**TASK OBJECTIVE**. Everything from the line holding "## Multiple Regression Results" through the last line of the listing needs to be repeated exactly, with no other lines.

────────────────

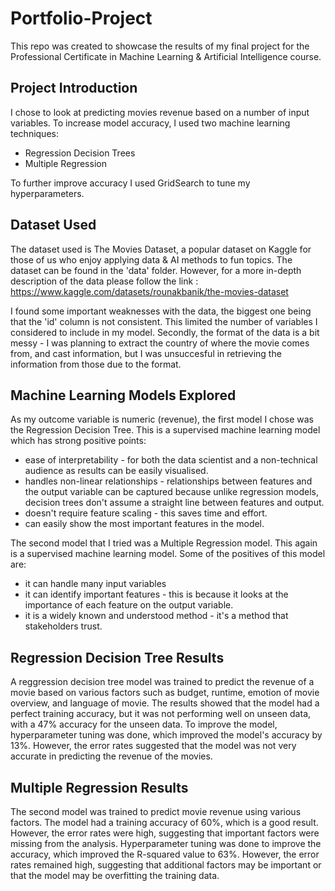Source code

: # Portfolio-Project

This repo was created to showcase the results of my final project for the Professional Certificate in Machine Learning & Artificial Intelligence course.

## Project Introduction

 I chose to look at predicting movies revenue based on a number of input variables. To increase model accuracy, I used two machine learning techniques:
* Regression Decision Trees
* Multiple Regression

To further improve accuracy I used GridSearch to tune my hyperparameters.

## Dataset Used

The dataset used is The Movies Dataset, a popular dataset on Kaggle for those of us who enjoy applying data & AI methods to fun topics. The dataset  can be found in the 'data' folder. However, for a more in-depth description of the data please follow the link : https://www.kaggle.com/datasets/rounakbanik/the-movies-dataset

I found some important weaknesses with the data, the biggest one being that the 'id' column is not consistent. This limited the number of variables I considered to include in my model. Secondly, the format of the data is a bit messy - I was planning to extract the country of where the movie comes from, and cast information, but I was unsuccesful in retrieving the information from those due to the format.

## Machine Learning Models Explored

As my outcome variable is numeric (revenue), the first model I chose was the Regression Decision Tree. This is a supervised machine learning model which has strong positive points:
* ease of interpretability - for both the data scientist and a non-technical audience as results can be easily visualised.
* handles non-linear relationships - relationships between features and the output variable can be captured because unlike regression models, decision trees don't assume a straight line between features and output.
* doesn't require feature scaling - this saves time and effort.
* can easily show the most important features in the model.

The second model that I tried was a Multiple Regression model. This again is a supervised machine learning model. Some of the positives of this model are:
* it can handle many input variables 
* it can identify important features - this is because it looks at the importance of each feature on the output variable.
* it is a widely known and understood method - it's a method that stakeholders trust.

## Regression Decision Tree Results

A reggression decision tree model was trained to predict the revenue of a movie based on various factors such as budget, runtime, emotion of movie overview, and language of movie. The results showed that the model had a perfect training accuracy, but it was not performing well on unseen data, with a 47% accuracy for the unseen data. To improve the model, hyperparameter tuning was done, which improved the model's accuracy by 13%. However, the error rates suggested that the model was not very accurate in predicting the revenue of the movies.


## Multiple Regression Results

The second model was trained to predict movie revenue using various factors. The model had a training accuracy of 60%, which is a good result. However, the error rates were high, suggesting that important factors were missing from the analysis. Hyperparameter tuning was done to improve the accuracy, which improved the R-squared value to 63%. However, the error rates remained high, suggesting that additional factors may be important or that the model may be overfitting the training data.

────────────────

**RESPONSE TO THE EXERCISE**.
## Multiple Regression Results

The second model was trained to predict movie revenue using various factors. The model had a training accuracy of 60%, which is a good result. However, the error rates were high, suggesting that important factors were missing from the analysis. Hyperparameter tuning was done to improve the accuracy, which improved the R-squared value to 63%. However, the error rates remained high, suggesting that additional factors may be important or that the model may be overfitting the training data.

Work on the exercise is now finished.